Go through the data below and return each line where the string "income" appears.

Plain-text document sources:
============

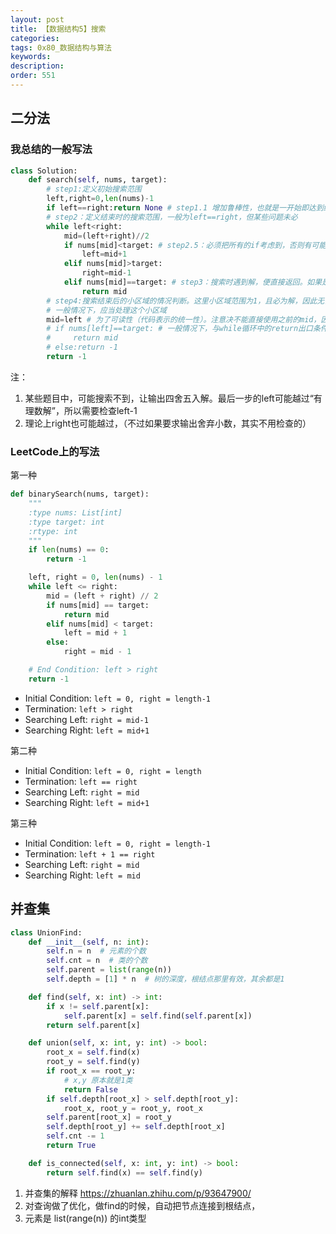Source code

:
 ```yaml
---
layout: post
title: 【数据结构5】搜索
categories:
tags: 0x80_数据结构与算法
keywords:
description:
order: 551
---
```


## 二分法
### 我总结的一般写法
```py
class Solution:
    def search(self, nums, target):
        # step1:定义初始搜索范围
        left,right=0,len(nums)-1
        if left==right:return None # step1.1 增加鲁棒性，也就是一开始即达到结束条件。需不需要视 step4是否容易写而定
        # step2：定义结束时的搜索范围，一般为left==right，但某些问题未必
        while left<right:
            mid=(left+right)//2
            if nums[mid]<target: # step2.5：必须把所有的if考虑到，否则有可能死循环
                left=mid+1
            elif nums[mid]>target:
                right=mid-1
            elif nums[mid]==target: # step3：搜索时遇到解，便直接返回。如果是复杂形式，注意index out of range
                return mid
        # step4:搜索结束后的小区域的情况判断。这里小区域范围为1，且必为解，因此无需多做处理。
        # 一般情况下，应当处理这个小区域
        mid=left # 为了可读性（代码表示的统一性）。注意决不能直接使用之前的mid，因为那个赋值是否运行是不一定的
        # if nums[left]==target: # 一般情况下，与while循环中的return出口条件一致
        #     return mid
        # else:return -1
        return -1
```

注：
1. 某些题目中，可能搜索不到，让输出四舍五入解。最后一步的left可能越过“有理数解”，所以需要检查left-1
2. 理论上right也可能越过，（不过如果要求输出舍弃小数，其实不用检查的）

### LeetCode上的写法

第一种
```py
def binarySearch(nums, target):
    """
    :type nums: List[int]
    :type target: int
    :rtype: int
    """
    if len(nums) == 0:
        return -1

    left, right = 0, len(nums) - 1
    while left <= right:
        mid = (left + right) // 2
        if nums[mid] == target:
            return mid
        elif nums[mid] < target:
            left = mid + 1
        else:
            right = mid - 1

    # End Condition: left > right
    return -1
```

- Initial Condition: `left = 0, right = length-1`
- Termination: `left > right`
- Searching Left: `right = mid-1`
- Searching Right: `left = mid+1`


第二种
- Initial Condition: `left = 0, right = length`
- Termination: `left == right`
- Searching Left: `right = mid`
- Searching Right: `left = mid+1`



第三种

- Initial Condition: `left = 0, right = length-1`
- Termination: `left + 1 == right`
- Searching Left: `right = mid`
- Searching Right: `left = mid`


## 并查集


```py
class UnionFind:
    def __init__(self, n: int):
        self.n = n  # 元素的个数
        self.cnt = n  # 类的个数
        self.parent = list(range(n))
        self.depth = [1] * n  # 树的深度，根结点那里有效，其余都是1

    def find(self, x: int) -> int:
        if x != self.parent[x]:
            self.parent[x] = self.find(self.parent[x])
        return self.parent[x]

    def union(self, x: int, y: int) -> bool:
        root_x = self.find(x)
        root_y = self.find(y)
        if root_x == root_y:
            # x,y 原本就是1类
            return False
        if self.depth[root_x] > self.depth[root_y]:
            root_x, root_y = root_y, root_x
        self.parent[root_x] = root_y
        self.depth[root_y] += self.depth[root_x]
        self.cnt -= 1
        return True

    def is_connected(self, x: int, y: int) -> bool:
        return self.find(x) == self.find(y)
```

1. 并查集的解释 https://zhuanlan.zhihu.com/p/93647900/
2. 对查询做了优化，做find的时候，自动把节点连接到根结点，
3. 元素是 list(range(n)) 的int类型
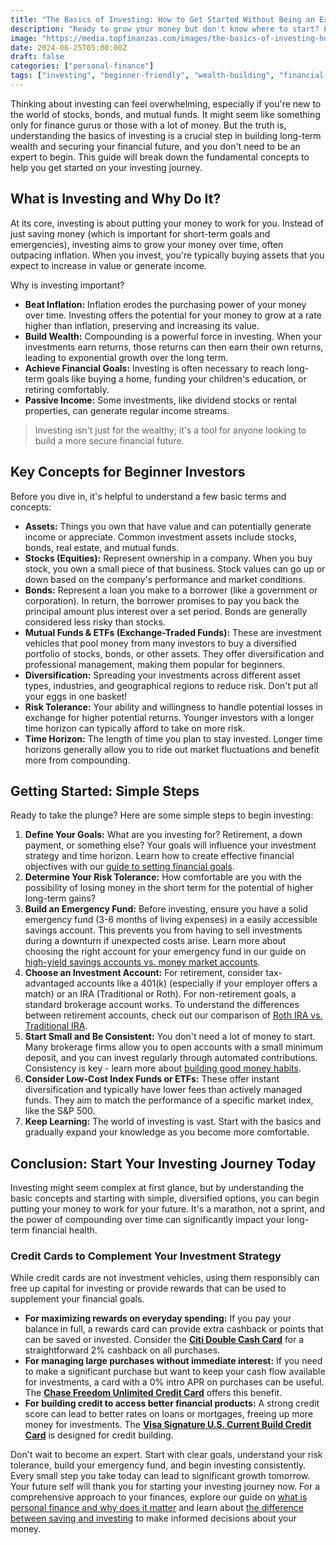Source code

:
 ```yaml
---
title: "The Basics of Investing: How to Get Started Without Being an Expert"
description: "Ready to grow your money but don't know where to start? Learn the fundamental concepts of investing in this beginner-friendly guide."
image: "https://media.topfinanzas.com/images/the-basics-of-investing-how-to-get-started-without-being-an-expert.webp"
date: 2024-06-25T05:00:00Z
draft: false
categories: ["personal-finance"]
tags: ["investing", "beginner-friendly", "wealth-building", "financial-planning"]
---
```


Thinking about investing can feel overwhelming, especially if you're new to the world of stocks, bonds, and mutual funds. It might seem like something only for finance gurus or those with a lot of money. But the truth is, understanding the basics of investing is a crucial step in building long-term wealth and securing your financial future, and you don't need to be an expert to begin. This guide will break down the fundamental concepts to help you get started on your investing journey.

## What is Investing and Why Do It?

At its core, investing is about putting your money to work for you. Instead of just saving money (which is important for short-term goals and emergencies), investing aims to grow your money over time, often outpacing inflation. When you invest, you're typically buying assets that you expect to increase in value or generate income.

Why is investing important?

* **Beat Inflation:** Inflation erodes the purchasing power of your money over time. Investing offers the potential for your money to grow at a rate higher than inflation, preserving and increasing its value.
* **Build Wealth:** Compounding is a powerful force in investing. When your investments earn returns, those returns can then earn their own returns, leading to exponential growth over the long term.
* **Achieve Financial Goals:** Investing is often necessary to reach long-term goals like buying a home, funding your children's education, or retiring comfortably.
* **Passive Income:** Some investments, like dividend stocks or rental properties, can generate regular income streams.

> Investing isn't just for the wealthy; it's a tool for anyone looking to build a more secure financial future.

## Key Concepts for Beginner Investors

Before you dive in, it's helpful to understand a few basic terms and concepts:

* **Assets:** Things you own that have value and can potentially generate income or appreciate. Common investment assets include stocks, bonds, real estate, and mutual funds.
* **Stocks (Equities):** Represent ownership in a company. When you buy stock, you own a small piece of that business. Stock values can go up or down based on the company's performance and market conditions.
* **Bonds:** Represent a loan you make to a borrower (like a government or corporation). In return, the borrower promises to pay you back the principal amount plus interest over a set period. Bonds are generally considered less risky than stocks.
* **Mutual Funds & ETFs (Exchange-Traded Funds):** These are investment vehicles that pool money from many investors to buy a diversified portfolio of stocks, bonds, or other assets. They offer diversification and professional management, making them popular for beginners.
* **Diversification:** Spreading your investments across different asset types, industries, and geographical regions to reduce risk. Don't put all your eggs in one basket!
* **Risk Tolerance:** Your ability and willingness to handle potential losses in exchange for higher potential returns. Younger investors with a longer time horizon can typically afford to take on more risk.
* **Time Horizon:** The length of time you plan to stay invested. Longer time horizons generally allow you to ride out market fluctuations and benefit more from compounding.

## Getting Started: Simple Steps

Ready to take the plunge? Here are some simple steps to begin investing:

1. **Define Your Goals:** What are you investing for? Retirement, a down payment, or something else? Your goals will influence your investment strategy and time horizon. Learn how to create effective financial objectives with our [guide to setting financial goals](/personal-finance/setting-financial-goals-a-beginners-guide-to-planning-your-future).
2. **Determine Your Risk Tolerance:** How comfortable are you with the possibility of losing money in the short term for the potential of higher long-term gains?
3. **Build an Emergency Fund:** Before investing, ensure you have a solid emergency fund (3-6 months of living expenses) in a easily accessible savings account. This prevents you from having to sell investments during a downturn if unexpected costs arise. Learn more about choosing the right account for your emergency fund in our guide on [high-yield savings accounts vs. money market accounts](/personal-finance/high-yield-savings-accounts-vs-money-market-accounts-where-to-keep-your-emergency-fund).
4. **Choose an Investment Account:** For retirement, consider tax-advantaged accounts like a 401(k) (especially if your employer offers a match) or an IRA (Traditional or Roth). For non-retirement goals, a standard brokerage account works. To understand the differences between retirement accounts, check out our comparison of [Roth IRA vs. Traditional IRA](/personal-finance/roth-ira-vs-traditional-ira-choosing-the-right-retirement-account-for-you).
5. **Start Small and Be Consistent:** You don't need a lot of money to start. Many brokerage firms allow you to open accounts with a small minimum deposit, and you can invest regularly through automated contributions. Consistency is key - learn more about [building good money habits](/personal-finance/building-good-money-habits-consistency-is-key).
6. **Consider Low-Cost Index Funds or ETFs:** These offer instant diversification and typically have lower fees than actively managed funds. They aim to match the performance of a specific market index, like the S&P 500.
7. **Keep Learning:** The world of investing is vast. Start with the basics and gradually expand your knowledge as you become more comfortable.

## Conclusion: Start Your Investing Journey Today

Investing might seem complex at first glance, but by understanding the basic concepts and starting with simple, diversified options, you can begin putting your money to work for your future. It's a marathon, not a sprint, and the power of compounding over time can significantly impact your long-term financial health.

### Credit Cards to Complement Your Investment Strategy

While credit cards are not investment vehicles, using them responsibly can free up capital for investing or provide rewards that can be used to supplement your financial goals.

* **For maximizing rewards on everyday spending:** If you pay your balance in full, a rewards card can provide extra cashback or points that can be saved or invested. Consider the [**Citi Double Cash Card**](/financial-solutions/citi-double-cash-credit-card-benefits) for a straightforward 2% cashback on all purchases.
* **For managing large purchases without immediate interest:** If you need to make a significant purchase but want to keep your cash flow available for investments, a card with a 0% intro APR on purchases can be useful. The [**Chase Freedom Unlimited Credit Card**](/financial-solutions/chase-freedom-unlimited-credit-card-benefits) offers this benefit.
* **For building credit to access better financial products:** A strong credit score can lead to better rates on loans or mortgages, freeing up more money for investments. The [**Visa Signature U.S. Current Build Credit Card**](/financial-solutions/visa-signature-us-current-build-credit-card-benefits) is designed for credit building.

Don't wait to become an expert. Start with clear goals, understand your risk tolerance, build your emergency fund, and begin investing consistently. Every small step you take today can lead to significant growth tomorrow. Your future self will thank you for starting your investing journey now. For a comprehensive approach to your finances, explore our guide on [what is personal finance and why does it matter](/personal-finance/what-is-personal-finance-and-why-does-it-matter) and learn about [the difference between saving and investing](/personal-finance/the-difference-between-saving-and-investing-which-should-you-do-first) to make informed decisions about your money.
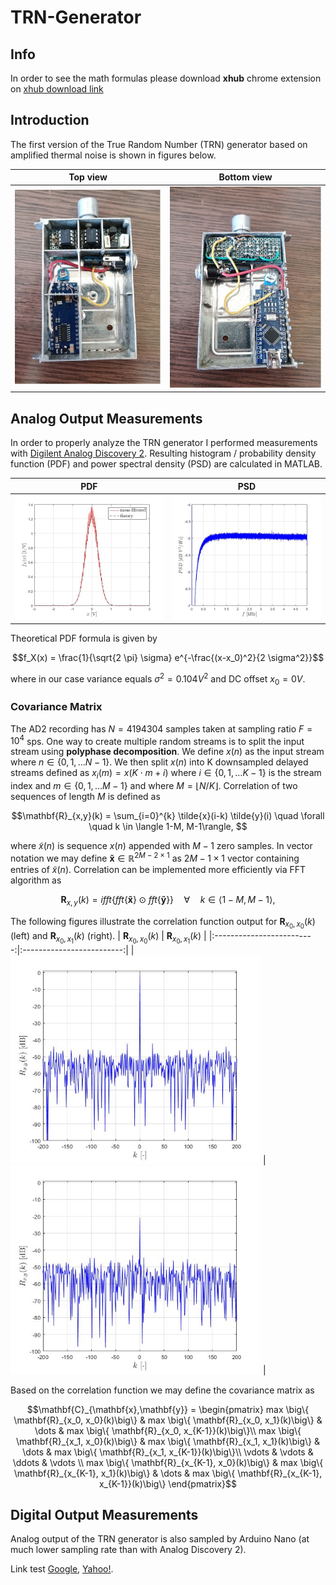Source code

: # TRN-Generator

## Info

In order to see the math formulas please download **xhub** chrome extension on
[xhub download link][1]

## Introduction
The first version of the True Random Number (TRN) generator based on amplified thermal noise is shown in figures below.
<!---
Display math:

```math
e^{i\pi} + 1 = 0
```

```math
\mathbf{A} = \begin{pmatrix}
1 & 1\\
0 & 1
\end{pmatrix}
```

and line math $`a^2 + b^2 = c^2`$.
--->



| Top view           |  Bottom view |
|:-------------------------:|:-------------------------:|
| <img src="/images/TRN_top_1_small.jpg" width="400"  title="top"> | <img src="/images/TRN_bottom_1_small.jpg" width="400"  title="bottom">  |




## Analog Output Measurements 

In order to properly analyze the TRN generator I performed measurements with [Digilent Analog Discovery 2](https://digilent.com/reference/test-and-measurement/analog-discovery-2/start). Resulting histogram / probability density function (PDF) and power spectral density (PSD) are calculated in MATLAB.


| PDF          |  PSD   |
|:-------------------------:|:-------------------------:|
| <img src="/images/PDF_2.jpg" width="400"  title="PDF"> | <img src="/images/PSD_2.jpg" width="400"  title="PSD">  |

Theoretical PDF formula is given by
```math
f_X(x) = \frac{1}{\sqrt{2 \pi} \sigma} e^{-\frac{(x-x_0)^2}{2 \sigma^2}}
```
where in our case variance equals $`\sigma^2 = 0.104 V^2`$ and DC offset $`x_0 = 0 V`$.


### Covariance Matrix

The AD2 recording has $`N = 4194304`$ samples taken at sampling ratio $`F = 10^4 `$ sps. One way to create multiple random streams is to split the input stream using **polyphase decomposition**. We define $`x(n)`$ as the input stream where $` n \in \{0, 1, \dots N-1\}`$. 
We then split $`x(n)`$ into K downsampled delayed streams defined as $`x_{i}(m) = x(K \cdot m + i) `$ where $` i \in \{0, 1, \dots K-1\}`$ is the stream index and $` m \in \{0, 1, \dots M -1 \}`$ and where $`M = \lfloor N/K \rfloor`$.
Correlation of two sequences of length $`M`$ is defined as
```math
\mathbf{R}_{x,y}(k) = \sum_{i=0}^{k} \tilde{x}(i-k) \tilde{y}(i) \quad \forall \quad k \in \langle 1-M, M-1\rangle, 
```
where $`\tilde{x}(n)`$ is sequence $`x(n)`$ appended with $`M-1`$ zero samples. In vector notation we may define $`\mathbf{\tilde{x}} \in \mathbb{R}^{2M-2 \times 1}`$ as $`2M-1 \times 1`$ vector containing entries of $`\tilde{x}(n)`$.
Correlation can be implemented more efficiently via FFT algorithm as
```math
\mathbf{R}_{x,y}(k) = ifft\Big\{ fft\big\{\mathbf{\tilde{x}} \big\} \odot fft \big\{ \mathbf{\tilde{y}} \big\}  \Big\} \quad \forall \quad k \in \langle 1-M, M-1\rangle,
```
The following figures illustrate the correlation function output for $`\mathbf{R}_{x_0, x_0}(k)`$ (left) and $`\mathbf{R}_{x_0, x_1}(k)`$ (right).
| $`\mathbf{R}_{x_0, x_0}(k)`$  |   $`\mathbf{R}_{x_0, x_1}(k)`$   |
|:-------------------------:|:-------------------------:|
| <img src="/images/R_ii_1.jpg" width="400"  title="autocorrelation"> | <img src="/images/R_ij_1.jpg" width="400"  title="covariance">  |

Based on the correlation function we may define the covariance matrix as 
```math
\mathbf{C}_{\mathbf{x},\mathbf{y}} = 
\begin{pmatrix}
max \big\{ \mathbf{R}_{x_0, x_0}(k)\big\} & max \big\{ \mathbf{R}_{x_0, x_1}(k)\big\} & \dots & max \big\{ \mathbf{R}_{x_0, x_{K-1}}(k)\big\}\\
max \big\{ \mathbf{R}_{x_1, x_0}(k)\big\} & max \big\{ \mathbf{R}_{x_1, x_1}(k)\big\} & \dots & max \big\{ \mathbf{R}_{x_1, x_{K-1}}(k)\big\}\\
\vdots & \vdots & \ddots & \vdots \\
max \big\{ \mathbf{R}_{x_{K-1}, x_0}(k)\big\} & max \big\{ \mathbf{R}_{x_{K-1}, x_1}(k)\big\} & \dots & max \big\{ \mathbf{R}_{x_{K-1}, x_{K-1}}(k)\big\}
\end{pmatrix}
```
## Digital Output Measurements 

Analog output of the TRN generator is also sampled by Arduino Nano (at much lower sampling rate than with Analog Discovery 2).  



Link test [Google][2], [Yahoo!][3].


  [1]: https://github.com/nschloe/xhub
  [2]: https://www.google.com/
  [3]: https://www.yahoo.com/


<!---

OTHER LINKS:

How-to link google drive images to Github markdown files:
https://stackoverflow.com/questions/55803682/add-google-drive-images-to-readme-md-on-github

Markdown tutorial:
https://www.w3schools.io/file/markdown-images/

xhub - google chrome extension for typing LaTeX equations directly into markdown files:
https://github.com/nschloe/xhub

--->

============

Result for this exercise:
At its core, investing is about putting your money to work for you. Instead of just saving money (which is important for short-term goals and emergencies), investing aims to grow your money over time, often outpacing inflation. When you invest, you're typically buying assets that you expect to increase in value or generate income.
* **Passive Income:** Some investments, like dividend stocks or rental properties, can generate regular income streams.
* **Assets:** Things you own that have value and can potentially generate income or appreciate. Common investment assets include stocks, bonds, real estate, and mutual funds.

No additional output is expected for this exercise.